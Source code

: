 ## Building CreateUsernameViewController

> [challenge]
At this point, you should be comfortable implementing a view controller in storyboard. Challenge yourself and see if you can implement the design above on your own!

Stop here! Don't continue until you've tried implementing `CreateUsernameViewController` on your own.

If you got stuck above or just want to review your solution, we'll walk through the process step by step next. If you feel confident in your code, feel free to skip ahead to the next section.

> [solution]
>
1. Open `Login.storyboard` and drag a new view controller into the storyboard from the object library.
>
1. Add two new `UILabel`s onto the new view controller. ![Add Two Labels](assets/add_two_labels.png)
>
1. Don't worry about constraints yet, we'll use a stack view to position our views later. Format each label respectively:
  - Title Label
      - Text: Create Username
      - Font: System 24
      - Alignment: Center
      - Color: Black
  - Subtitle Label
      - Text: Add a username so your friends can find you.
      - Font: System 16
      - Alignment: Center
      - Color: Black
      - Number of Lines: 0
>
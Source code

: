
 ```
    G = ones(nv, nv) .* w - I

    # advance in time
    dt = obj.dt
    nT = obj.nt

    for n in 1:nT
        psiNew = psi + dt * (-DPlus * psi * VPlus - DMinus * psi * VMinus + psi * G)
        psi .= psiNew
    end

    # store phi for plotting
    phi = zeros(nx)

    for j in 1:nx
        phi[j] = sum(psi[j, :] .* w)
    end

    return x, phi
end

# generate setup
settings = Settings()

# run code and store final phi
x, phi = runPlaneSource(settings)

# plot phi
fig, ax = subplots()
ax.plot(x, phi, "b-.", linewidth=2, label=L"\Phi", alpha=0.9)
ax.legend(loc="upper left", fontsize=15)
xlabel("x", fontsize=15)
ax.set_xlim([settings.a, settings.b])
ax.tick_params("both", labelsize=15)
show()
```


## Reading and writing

------------------------------------------------------------

In the entries above, find the lines containing the word "store" and say how many there are, with no other words.

2